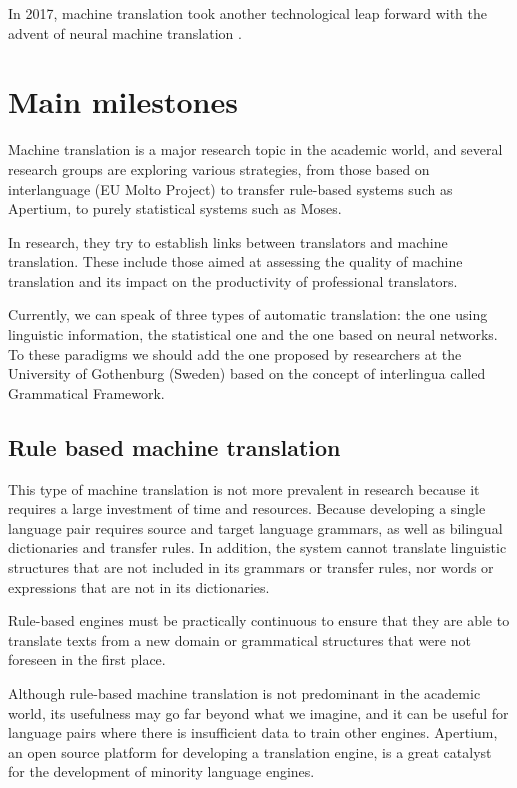 \documentclass[a4paper]{article}
\theoremstyle{plain}
\theoremstyle{definition}
\begin{document}
In 2017, machine translation took another technological leap forward with the advent of neural machine translation .


	
	
	
	
	
    \section{Main milestones}
	\label{sec:examples}
	Machine translation is a major research topic in the academic world, and several research groups are exploring various strategies, from those based on interlanguage (EU Molto Project) to transfer rule-based systems such as Apertium, to purely statistical systems such as Moses.

    In research, they try to establish links between translators and machine translation. These include those aimed at assessing the quality of machine translation and its impact on the productivity of professional translators.

    Currently, we can speak of three types of automatic translation: the one using linguistic information, the statistical one and the one based on neural networks. To these paradigms we should add the one proposed by researchers at the University of Gothenburg (Sweden) based on the concept of interlingua called Grammatical Framework.

    \subsection{Rule based machine translation}
    This type of machine translation is not more prevalent in research because it requires a large investment of time and resources. Because developing a single language pair requires source and target language grammars, as well as bilingual dictionaries and transfer rules. In addition, the system cannot translate linguistic structures that are not included in its grammars or transfer rules, nor words or expressions that are not in its dictionaries. 

    Rule-based engines must be practically continuous to ensure that they are able to translate texts from a new domain or grammatical structures that were not foreseen in the first place. 

    Although rule-based machine translation is not predominant in the academic world, its usefulness may go far beyond what we imagine, and it can be useful for language pairs where there is insufficient data to train other engines. Apertium, an open source platform for developing a translation engine, is a great catalyst for the development of minority language engines.
\end{document}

========================

#### Work request
All that is needed is the line containing "Although rule-based machine" and each line after it to the end of the data above, set down exactly.

#### Result of the task
    Although rule-based machine translation is not predominant in the academic world, its usefulness may go far beyond what we imagine, and it can be useful for language pairs where there is insufficient data to train other engines. Apertium, an open source platform for developing a translation engine, is a great catalyst for the development of minority language engines.
\end{document}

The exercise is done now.